Data excerpts:
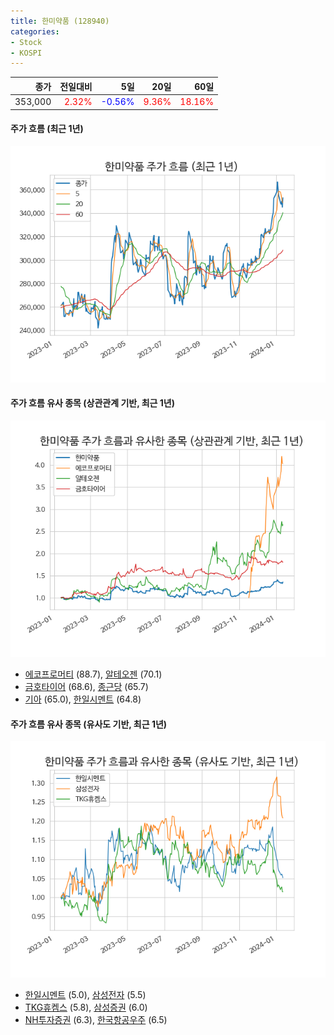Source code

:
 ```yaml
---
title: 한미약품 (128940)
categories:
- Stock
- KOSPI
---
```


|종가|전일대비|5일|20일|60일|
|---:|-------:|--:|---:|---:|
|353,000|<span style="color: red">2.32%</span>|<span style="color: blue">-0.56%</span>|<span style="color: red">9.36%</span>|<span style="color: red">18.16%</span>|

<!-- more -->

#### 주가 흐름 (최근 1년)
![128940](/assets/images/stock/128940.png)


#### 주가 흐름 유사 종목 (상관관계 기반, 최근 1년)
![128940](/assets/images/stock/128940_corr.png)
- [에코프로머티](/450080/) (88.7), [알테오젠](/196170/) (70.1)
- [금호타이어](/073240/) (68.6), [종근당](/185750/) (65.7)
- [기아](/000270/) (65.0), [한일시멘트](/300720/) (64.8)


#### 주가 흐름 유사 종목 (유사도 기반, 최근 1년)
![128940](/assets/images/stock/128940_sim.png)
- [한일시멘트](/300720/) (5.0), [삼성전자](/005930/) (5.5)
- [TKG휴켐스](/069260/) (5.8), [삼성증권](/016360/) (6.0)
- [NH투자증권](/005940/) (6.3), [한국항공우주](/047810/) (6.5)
...
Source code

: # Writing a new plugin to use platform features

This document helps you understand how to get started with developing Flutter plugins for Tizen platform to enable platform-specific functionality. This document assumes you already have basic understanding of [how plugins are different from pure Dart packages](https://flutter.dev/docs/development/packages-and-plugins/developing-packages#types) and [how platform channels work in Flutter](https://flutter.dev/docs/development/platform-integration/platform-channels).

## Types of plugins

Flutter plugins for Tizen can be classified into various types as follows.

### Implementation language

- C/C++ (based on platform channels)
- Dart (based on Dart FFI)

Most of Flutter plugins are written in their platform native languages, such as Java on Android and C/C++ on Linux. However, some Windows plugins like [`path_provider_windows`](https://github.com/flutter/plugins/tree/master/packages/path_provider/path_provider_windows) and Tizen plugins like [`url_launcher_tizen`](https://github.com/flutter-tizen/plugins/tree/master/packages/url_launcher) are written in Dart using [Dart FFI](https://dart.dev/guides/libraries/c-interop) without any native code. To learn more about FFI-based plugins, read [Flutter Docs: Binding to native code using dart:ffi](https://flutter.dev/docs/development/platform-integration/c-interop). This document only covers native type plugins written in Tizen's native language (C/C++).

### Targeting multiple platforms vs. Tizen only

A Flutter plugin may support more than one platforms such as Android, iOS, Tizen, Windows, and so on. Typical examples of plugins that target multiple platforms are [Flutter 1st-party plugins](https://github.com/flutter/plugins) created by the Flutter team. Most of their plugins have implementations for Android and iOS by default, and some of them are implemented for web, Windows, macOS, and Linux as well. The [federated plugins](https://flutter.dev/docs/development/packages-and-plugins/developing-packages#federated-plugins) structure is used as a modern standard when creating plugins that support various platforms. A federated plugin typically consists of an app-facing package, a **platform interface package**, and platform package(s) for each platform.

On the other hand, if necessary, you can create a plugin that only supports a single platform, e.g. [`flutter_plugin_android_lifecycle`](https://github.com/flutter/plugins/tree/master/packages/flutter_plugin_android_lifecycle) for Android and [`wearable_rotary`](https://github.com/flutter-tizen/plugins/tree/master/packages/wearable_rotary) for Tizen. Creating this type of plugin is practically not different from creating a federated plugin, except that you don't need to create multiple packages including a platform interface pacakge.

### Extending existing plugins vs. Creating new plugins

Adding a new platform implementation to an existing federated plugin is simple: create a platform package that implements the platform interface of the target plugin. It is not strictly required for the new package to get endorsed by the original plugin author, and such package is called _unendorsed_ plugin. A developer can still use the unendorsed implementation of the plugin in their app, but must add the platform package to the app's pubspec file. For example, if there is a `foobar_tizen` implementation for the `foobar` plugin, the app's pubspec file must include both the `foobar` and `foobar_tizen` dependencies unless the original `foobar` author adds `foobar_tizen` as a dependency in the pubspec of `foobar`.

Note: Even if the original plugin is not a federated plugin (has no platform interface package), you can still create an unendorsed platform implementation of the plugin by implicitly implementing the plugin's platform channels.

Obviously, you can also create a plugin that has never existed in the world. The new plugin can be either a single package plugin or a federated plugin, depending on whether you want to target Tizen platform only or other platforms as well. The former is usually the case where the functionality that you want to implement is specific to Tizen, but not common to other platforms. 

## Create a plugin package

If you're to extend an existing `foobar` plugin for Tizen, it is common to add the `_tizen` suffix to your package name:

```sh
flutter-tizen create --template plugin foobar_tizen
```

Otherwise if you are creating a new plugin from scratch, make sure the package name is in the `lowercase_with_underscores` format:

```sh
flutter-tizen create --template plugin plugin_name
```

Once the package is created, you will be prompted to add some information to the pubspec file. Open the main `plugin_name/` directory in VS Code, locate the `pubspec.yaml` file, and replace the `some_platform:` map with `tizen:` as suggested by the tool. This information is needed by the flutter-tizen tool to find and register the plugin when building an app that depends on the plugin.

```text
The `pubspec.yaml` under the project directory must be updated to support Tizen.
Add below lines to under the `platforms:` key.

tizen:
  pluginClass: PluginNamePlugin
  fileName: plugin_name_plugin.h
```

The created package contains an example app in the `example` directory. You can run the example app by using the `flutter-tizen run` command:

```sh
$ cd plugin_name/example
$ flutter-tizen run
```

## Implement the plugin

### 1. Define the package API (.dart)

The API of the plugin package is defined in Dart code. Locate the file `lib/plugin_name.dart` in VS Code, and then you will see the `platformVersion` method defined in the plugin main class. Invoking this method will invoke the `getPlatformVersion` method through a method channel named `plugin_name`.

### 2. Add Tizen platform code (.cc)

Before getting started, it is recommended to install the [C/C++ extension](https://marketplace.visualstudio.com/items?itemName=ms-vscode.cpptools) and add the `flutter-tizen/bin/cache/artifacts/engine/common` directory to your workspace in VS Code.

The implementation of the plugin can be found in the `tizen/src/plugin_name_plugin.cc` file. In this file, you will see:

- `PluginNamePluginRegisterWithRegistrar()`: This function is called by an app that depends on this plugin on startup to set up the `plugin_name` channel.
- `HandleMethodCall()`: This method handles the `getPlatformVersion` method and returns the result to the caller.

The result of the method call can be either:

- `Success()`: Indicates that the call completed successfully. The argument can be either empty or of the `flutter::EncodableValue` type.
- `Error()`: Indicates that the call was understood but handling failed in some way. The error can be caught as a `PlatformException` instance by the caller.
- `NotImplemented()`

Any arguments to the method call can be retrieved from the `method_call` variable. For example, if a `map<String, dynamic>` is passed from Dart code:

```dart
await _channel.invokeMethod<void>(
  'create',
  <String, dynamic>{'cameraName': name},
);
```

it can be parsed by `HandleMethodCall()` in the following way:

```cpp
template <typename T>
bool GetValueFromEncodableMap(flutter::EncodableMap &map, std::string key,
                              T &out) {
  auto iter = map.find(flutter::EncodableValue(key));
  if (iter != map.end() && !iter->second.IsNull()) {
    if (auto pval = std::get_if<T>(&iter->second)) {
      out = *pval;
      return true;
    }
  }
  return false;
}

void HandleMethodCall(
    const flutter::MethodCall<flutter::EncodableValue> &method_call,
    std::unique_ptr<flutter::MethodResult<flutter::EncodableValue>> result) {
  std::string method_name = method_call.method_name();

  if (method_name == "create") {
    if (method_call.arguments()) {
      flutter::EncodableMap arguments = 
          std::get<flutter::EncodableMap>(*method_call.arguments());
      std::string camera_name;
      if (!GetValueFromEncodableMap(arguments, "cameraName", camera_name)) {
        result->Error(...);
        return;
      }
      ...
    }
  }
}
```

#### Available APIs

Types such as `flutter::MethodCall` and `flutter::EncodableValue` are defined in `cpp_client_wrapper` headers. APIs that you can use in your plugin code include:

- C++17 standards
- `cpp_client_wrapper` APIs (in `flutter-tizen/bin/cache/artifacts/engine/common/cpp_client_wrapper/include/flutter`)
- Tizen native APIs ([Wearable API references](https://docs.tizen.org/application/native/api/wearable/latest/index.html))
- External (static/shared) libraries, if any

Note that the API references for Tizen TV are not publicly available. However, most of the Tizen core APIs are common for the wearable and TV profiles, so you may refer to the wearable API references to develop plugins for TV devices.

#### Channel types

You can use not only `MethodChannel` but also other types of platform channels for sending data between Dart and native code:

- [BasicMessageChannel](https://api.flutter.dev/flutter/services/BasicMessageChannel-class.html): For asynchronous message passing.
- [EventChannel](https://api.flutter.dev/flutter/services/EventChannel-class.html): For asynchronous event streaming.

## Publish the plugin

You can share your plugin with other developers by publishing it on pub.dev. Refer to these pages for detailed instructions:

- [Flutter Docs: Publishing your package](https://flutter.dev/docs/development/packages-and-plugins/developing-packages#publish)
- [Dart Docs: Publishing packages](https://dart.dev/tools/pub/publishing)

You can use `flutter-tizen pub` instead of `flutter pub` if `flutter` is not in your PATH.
* * *
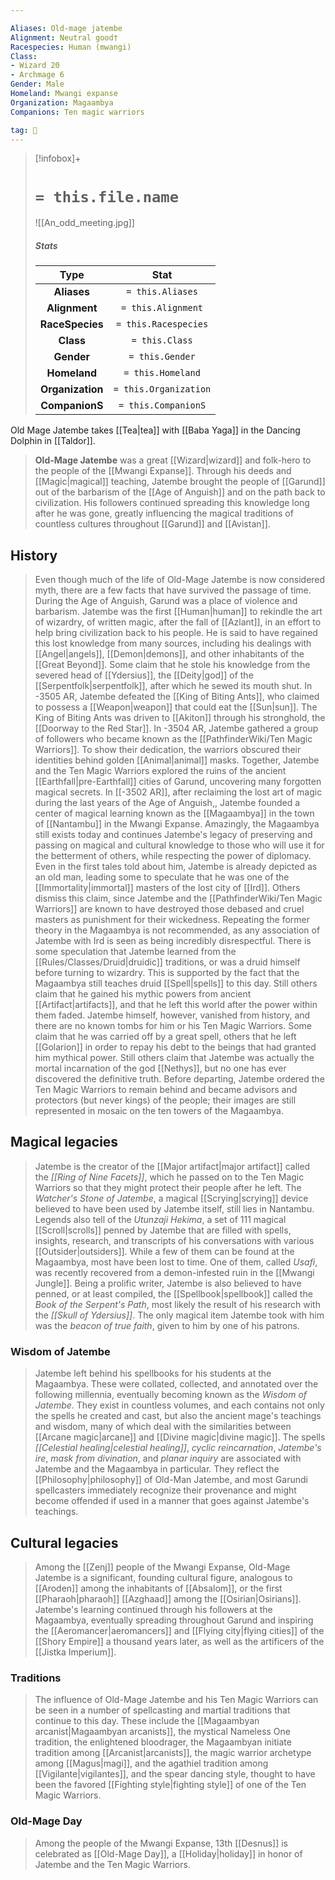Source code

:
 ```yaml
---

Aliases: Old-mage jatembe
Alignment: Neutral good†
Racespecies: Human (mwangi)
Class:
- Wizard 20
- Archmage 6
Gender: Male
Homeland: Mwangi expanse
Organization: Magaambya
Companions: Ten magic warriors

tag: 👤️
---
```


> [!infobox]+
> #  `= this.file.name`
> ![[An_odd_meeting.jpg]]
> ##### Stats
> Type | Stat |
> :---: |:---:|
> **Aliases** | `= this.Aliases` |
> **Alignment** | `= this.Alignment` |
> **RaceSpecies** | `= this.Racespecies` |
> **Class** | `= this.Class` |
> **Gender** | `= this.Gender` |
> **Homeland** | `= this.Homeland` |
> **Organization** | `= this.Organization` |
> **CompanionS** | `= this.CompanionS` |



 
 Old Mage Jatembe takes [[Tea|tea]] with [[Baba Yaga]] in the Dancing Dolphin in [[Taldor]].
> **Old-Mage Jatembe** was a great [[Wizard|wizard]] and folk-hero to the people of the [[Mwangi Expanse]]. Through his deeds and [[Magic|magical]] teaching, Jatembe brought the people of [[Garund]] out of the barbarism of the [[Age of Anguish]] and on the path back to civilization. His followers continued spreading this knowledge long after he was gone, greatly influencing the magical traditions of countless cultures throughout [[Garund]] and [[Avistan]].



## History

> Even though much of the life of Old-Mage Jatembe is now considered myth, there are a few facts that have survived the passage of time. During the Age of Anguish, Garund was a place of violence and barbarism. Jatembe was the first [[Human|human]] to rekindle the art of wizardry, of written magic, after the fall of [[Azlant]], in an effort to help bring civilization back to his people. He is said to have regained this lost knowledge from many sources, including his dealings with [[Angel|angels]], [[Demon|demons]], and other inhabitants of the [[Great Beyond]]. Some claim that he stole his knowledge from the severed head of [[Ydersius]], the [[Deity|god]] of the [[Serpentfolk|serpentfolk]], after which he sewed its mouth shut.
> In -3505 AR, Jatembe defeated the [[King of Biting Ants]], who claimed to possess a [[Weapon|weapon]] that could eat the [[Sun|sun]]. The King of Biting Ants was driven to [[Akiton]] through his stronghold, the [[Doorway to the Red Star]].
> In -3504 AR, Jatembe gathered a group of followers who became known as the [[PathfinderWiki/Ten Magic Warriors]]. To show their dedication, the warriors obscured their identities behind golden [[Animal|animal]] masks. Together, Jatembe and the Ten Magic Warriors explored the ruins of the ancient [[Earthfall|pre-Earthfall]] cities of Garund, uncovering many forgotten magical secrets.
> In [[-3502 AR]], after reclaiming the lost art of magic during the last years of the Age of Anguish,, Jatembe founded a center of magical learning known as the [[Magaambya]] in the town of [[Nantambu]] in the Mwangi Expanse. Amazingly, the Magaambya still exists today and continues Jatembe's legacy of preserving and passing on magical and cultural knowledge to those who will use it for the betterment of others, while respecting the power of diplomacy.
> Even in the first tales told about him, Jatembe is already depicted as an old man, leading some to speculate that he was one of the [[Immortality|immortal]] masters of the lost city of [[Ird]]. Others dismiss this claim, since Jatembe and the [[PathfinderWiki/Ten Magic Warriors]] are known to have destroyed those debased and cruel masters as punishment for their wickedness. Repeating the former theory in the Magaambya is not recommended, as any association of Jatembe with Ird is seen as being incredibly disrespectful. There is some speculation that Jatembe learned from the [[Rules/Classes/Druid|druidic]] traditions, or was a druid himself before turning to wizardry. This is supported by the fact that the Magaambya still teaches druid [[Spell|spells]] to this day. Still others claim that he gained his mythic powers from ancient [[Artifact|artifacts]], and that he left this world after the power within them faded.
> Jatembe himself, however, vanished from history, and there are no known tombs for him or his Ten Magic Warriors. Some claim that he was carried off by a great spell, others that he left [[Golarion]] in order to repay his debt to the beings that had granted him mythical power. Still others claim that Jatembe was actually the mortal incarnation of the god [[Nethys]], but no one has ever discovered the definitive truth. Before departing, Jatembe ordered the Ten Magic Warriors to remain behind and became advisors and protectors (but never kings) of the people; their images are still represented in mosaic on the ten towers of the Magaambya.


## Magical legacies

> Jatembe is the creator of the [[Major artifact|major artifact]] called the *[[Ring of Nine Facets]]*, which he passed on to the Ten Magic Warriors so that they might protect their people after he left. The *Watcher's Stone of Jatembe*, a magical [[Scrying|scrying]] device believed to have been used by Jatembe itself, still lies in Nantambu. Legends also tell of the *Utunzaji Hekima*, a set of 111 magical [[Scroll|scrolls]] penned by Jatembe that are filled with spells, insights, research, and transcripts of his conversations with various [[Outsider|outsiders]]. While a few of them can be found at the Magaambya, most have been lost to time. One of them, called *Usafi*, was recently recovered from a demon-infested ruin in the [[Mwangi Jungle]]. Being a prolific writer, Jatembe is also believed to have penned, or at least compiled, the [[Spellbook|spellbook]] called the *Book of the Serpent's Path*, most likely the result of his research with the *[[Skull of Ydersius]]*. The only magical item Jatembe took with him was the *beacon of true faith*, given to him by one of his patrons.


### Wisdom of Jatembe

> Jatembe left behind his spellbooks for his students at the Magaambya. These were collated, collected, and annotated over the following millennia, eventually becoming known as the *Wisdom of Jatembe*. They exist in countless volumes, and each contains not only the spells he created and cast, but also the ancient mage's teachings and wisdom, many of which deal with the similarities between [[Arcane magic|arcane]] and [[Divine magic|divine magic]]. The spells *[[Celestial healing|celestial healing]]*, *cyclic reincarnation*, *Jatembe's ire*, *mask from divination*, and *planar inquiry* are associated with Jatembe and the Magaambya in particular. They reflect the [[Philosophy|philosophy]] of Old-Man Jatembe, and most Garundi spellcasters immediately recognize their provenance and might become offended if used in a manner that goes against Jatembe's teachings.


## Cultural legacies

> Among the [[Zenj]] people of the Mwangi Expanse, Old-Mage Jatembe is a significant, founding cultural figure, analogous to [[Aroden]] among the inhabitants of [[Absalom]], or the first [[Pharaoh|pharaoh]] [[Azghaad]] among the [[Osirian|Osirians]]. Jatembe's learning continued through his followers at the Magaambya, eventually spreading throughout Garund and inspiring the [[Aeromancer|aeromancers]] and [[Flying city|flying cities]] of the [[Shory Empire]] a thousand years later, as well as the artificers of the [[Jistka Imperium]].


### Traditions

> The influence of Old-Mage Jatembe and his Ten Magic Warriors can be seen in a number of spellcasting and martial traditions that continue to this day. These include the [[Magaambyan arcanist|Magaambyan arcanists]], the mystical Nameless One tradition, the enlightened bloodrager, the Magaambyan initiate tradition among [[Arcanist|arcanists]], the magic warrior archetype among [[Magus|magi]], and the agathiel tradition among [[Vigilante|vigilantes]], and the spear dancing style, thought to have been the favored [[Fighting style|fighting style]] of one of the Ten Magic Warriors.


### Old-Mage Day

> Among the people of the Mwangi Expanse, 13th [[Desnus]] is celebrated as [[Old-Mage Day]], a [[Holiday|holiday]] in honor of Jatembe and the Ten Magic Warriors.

* **WHAT IS REQUIRED**: Only the lines of the data holding the string "template" are wanted; copy each of them.

* **YOUR RESPONSE**:
flutter-tizen create --template plugin foobar_tizen
flutter-tizen create --template plugin plugin_name
template <typename T>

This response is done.